» **Data for processing**
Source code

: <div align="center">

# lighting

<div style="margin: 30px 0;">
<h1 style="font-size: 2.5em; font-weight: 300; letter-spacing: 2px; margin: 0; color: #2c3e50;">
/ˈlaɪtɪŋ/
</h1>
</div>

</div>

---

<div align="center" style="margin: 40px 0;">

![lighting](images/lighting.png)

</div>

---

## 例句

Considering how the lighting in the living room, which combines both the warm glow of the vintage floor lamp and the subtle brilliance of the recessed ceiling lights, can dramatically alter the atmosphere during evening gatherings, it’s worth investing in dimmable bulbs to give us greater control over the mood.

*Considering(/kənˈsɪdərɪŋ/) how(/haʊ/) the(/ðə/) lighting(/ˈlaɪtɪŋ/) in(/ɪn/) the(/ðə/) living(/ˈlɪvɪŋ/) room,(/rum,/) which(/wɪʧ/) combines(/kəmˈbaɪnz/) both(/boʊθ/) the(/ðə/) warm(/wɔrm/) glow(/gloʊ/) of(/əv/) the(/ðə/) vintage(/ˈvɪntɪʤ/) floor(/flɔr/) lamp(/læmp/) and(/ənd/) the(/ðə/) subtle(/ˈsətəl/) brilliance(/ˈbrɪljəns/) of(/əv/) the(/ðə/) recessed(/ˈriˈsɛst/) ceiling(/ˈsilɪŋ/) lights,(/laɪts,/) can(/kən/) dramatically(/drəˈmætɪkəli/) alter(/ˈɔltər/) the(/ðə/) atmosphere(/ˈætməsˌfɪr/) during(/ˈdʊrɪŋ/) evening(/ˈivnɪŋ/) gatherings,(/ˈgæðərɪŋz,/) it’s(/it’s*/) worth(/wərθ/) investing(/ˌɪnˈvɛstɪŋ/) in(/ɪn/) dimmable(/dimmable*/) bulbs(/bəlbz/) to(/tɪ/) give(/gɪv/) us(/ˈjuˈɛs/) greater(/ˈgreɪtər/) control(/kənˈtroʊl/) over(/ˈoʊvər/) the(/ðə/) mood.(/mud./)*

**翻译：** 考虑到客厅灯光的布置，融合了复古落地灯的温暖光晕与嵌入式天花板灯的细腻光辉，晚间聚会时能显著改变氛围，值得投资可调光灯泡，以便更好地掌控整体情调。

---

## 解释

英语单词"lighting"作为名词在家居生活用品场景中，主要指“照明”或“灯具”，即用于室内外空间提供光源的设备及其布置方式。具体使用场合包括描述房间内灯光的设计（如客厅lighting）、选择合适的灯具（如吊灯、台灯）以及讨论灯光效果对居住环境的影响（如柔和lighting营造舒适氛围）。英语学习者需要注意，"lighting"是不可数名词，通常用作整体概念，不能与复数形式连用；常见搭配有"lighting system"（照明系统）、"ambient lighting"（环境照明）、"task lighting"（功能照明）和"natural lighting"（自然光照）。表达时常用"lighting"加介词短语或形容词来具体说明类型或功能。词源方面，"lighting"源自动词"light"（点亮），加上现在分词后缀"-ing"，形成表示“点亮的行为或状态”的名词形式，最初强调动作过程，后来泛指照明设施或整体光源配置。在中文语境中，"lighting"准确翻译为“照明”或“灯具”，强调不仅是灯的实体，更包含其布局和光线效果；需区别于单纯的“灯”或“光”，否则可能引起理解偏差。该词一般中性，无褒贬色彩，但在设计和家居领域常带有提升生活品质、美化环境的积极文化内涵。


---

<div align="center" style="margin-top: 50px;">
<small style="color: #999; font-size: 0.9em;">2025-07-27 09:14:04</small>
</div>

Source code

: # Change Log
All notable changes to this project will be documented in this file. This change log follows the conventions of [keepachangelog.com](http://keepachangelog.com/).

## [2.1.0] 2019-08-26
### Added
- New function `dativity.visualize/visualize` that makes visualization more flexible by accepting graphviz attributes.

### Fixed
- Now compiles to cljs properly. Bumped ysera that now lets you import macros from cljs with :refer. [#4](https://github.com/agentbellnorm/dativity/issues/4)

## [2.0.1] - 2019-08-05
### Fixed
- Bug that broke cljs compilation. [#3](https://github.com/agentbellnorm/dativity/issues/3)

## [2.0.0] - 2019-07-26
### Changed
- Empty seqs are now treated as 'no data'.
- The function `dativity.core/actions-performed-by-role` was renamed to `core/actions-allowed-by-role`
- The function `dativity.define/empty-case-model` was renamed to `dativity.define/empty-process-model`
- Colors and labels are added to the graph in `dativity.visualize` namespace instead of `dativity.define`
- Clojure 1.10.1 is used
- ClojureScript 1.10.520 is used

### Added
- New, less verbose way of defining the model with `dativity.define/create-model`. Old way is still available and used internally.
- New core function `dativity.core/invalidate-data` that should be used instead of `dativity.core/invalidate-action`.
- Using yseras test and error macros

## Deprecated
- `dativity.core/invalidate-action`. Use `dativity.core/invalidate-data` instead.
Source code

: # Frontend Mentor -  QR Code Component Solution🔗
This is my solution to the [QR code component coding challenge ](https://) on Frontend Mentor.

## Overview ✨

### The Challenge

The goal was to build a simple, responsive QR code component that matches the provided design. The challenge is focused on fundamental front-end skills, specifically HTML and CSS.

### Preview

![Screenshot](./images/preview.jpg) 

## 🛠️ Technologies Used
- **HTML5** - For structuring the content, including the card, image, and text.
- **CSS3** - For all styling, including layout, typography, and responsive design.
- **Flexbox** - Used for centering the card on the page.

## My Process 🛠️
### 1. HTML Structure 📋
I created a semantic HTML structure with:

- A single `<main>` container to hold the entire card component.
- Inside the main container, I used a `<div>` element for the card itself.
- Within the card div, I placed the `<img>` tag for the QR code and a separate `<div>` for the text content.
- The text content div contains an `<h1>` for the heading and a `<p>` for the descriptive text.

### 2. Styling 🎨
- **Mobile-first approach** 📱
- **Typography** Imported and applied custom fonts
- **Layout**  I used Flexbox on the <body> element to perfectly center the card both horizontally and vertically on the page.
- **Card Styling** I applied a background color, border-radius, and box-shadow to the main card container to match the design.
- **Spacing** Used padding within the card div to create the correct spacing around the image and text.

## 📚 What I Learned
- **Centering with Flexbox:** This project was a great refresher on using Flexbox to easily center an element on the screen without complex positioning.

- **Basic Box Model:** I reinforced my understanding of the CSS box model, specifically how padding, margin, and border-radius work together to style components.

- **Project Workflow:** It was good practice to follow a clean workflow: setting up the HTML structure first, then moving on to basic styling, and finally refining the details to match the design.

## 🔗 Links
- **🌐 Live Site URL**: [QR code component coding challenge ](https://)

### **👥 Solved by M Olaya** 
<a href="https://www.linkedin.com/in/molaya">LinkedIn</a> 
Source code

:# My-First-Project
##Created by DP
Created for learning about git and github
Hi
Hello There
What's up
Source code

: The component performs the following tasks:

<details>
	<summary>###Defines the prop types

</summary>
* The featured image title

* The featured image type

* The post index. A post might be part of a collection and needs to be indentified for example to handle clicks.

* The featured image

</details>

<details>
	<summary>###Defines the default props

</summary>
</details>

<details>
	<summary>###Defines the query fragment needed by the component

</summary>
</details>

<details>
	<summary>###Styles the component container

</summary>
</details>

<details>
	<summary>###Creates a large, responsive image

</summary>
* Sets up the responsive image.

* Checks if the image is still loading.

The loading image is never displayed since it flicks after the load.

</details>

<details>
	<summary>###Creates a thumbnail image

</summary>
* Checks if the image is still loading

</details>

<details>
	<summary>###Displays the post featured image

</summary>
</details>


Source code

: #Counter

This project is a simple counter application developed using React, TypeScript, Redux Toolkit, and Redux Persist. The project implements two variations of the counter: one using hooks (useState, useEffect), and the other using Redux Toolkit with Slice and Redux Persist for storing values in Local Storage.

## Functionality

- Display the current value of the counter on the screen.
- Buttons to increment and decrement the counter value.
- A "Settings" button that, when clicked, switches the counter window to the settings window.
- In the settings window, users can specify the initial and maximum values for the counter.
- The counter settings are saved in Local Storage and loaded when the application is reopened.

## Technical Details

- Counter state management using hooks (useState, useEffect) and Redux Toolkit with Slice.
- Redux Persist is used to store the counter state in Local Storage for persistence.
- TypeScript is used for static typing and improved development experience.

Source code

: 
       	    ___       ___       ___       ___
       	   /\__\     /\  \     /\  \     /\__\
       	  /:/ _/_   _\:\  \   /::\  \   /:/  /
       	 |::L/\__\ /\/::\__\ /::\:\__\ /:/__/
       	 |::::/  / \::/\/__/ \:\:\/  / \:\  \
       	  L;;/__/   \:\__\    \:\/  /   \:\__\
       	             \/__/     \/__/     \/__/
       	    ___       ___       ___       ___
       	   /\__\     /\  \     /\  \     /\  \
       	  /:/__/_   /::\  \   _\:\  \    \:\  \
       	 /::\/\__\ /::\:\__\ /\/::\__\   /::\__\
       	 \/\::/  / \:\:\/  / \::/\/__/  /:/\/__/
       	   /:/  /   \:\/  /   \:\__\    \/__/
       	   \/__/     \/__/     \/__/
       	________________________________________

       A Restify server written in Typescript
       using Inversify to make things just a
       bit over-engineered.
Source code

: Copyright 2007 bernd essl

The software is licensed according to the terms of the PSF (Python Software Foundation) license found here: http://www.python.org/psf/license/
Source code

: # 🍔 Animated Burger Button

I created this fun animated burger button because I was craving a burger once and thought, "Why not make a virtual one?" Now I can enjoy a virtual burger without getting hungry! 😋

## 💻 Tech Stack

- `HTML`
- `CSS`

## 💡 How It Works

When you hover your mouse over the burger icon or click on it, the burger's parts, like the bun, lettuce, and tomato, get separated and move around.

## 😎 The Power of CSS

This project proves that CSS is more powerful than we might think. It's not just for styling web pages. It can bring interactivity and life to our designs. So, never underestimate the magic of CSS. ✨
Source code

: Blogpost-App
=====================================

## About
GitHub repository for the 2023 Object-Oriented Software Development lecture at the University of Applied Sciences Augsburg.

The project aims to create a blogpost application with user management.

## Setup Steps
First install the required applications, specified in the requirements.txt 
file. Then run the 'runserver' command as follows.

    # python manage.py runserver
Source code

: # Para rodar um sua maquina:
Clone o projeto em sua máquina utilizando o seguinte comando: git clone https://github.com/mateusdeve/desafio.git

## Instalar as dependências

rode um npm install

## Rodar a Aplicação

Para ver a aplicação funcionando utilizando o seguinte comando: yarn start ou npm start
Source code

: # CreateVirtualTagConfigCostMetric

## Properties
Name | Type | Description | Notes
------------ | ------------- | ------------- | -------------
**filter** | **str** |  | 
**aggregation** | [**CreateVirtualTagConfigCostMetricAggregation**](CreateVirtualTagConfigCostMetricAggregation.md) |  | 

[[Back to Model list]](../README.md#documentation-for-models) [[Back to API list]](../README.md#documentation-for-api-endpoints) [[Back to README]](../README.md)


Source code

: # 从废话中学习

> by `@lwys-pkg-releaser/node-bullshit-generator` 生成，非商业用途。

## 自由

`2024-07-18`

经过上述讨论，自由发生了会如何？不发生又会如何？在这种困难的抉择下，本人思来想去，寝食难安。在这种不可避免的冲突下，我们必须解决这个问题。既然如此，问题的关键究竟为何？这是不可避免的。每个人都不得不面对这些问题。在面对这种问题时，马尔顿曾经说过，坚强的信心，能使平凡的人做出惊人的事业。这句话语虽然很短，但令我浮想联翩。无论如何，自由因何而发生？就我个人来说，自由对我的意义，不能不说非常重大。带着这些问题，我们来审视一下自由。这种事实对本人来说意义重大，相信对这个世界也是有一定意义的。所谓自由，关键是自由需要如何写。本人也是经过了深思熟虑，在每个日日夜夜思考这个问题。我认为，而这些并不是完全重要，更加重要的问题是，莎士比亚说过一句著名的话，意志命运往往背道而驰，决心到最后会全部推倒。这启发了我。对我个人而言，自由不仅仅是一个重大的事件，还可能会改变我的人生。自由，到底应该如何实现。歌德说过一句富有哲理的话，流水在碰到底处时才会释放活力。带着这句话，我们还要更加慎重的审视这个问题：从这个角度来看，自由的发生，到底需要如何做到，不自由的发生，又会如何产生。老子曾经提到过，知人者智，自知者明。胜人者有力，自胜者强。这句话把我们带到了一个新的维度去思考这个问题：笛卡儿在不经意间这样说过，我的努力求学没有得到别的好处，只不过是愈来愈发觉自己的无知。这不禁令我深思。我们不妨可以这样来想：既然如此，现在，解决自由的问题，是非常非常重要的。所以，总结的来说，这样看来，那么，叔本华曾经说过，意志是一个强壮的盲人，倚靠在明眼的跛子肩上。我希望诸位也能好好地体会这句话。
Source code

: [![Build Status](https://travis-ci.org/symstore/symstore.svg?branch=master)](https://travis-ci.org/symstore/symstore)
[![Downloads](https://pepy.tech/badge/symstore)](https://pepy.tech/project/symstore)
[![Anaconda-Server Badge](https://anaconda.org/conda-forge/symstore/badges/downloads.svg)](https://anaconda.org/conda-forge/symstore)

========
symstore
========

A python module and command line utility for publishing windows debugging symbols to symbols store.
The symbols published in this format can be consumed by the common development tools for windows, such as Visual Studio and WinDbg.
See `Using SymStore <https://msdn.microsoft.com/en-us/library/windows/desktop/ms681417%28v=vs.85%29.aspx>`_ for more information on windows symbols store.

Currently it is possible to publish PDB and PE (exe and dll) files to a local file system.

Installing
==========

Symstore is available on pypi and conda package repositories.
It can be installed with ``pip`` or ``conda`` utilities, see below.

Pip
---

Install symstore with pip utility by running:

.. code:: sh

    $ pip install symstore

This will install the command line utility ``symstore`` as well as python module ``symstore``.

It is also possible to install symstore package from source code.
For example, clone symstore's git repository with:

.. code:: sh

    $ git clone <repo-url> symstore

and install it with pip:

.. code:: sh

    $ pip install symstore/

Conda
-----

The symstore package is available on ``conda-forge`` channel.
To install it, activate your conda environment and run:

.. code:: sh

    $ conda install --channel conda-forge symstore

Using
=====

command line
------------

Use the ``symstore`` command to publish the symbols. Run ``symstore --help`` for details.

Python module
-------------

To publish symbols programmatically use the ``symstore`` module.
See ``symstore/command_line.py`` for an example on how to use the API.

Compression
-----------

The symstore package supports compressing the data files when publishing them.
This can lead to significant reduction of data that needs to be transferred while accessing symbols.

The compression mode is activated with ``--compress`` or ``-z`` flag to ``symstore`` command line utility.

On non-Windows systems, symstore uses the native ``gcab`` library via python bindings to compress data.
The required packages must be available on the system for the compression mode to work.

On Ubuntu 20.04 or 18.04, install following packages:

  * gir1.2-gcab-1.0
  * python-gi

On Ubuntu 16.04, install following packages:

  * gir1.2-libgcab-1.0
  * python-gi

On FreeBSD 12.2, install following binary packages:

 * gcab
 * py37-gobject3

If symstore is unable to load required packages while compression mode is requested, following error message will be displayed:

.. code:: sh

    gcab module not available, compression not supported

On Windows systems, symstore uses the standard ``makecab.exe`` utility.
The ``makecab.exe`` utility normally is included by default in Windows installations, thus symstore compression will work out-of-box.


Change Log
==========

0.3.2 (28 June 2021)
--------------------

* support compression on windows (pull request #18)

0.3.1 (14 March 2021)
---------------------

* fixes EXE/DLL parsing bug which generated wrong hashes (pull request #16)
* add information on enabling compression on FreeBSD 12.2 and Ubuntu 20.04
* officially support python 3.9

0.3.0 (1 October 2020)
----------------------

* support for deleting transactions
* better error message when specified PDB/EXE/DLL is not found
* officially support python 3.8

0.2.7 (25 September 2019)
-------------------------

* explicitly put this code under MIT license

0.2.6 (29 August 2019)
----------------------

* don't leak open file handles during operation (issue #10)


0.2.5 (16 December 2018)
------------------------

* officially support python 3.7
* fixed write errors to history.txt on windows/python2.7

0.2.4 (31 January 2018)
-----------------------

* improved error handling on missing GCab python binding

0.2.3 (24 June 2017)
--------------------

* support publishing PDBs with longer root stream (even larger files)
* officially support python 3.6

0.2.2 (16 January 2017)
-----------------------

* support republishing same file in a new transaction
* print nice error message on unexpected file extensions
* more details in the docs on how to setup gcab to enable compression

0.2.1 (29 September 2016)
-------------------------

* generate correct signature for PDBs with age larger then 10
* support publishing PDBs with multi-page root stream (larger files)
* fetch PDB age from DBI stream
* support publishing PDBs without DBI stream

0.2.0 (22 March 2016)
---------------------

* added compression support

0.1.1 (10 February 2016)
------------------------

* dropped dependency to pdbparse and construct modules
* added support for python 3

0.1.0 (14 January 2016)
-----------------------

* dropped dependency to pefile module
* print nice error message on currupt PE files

» **What you are asked to do**
Wherever the word "simple" turns up in the records, copy out the line it is on.

» **Problem solution**
The goal was to build a simple, responsive QR code component that matches the provided design. The challenge is focused on fundamental front-end skills, specifically HTML and CSS.
This project is a simple counter application developed using React, TypeScript, Redux Toolkit, and Redux Persist. The project implements two variations of the counter: one using hooks (useState, useEffect), and the other using Redux Toolkit with Slice and Redux Persist for storing values in Local Storage.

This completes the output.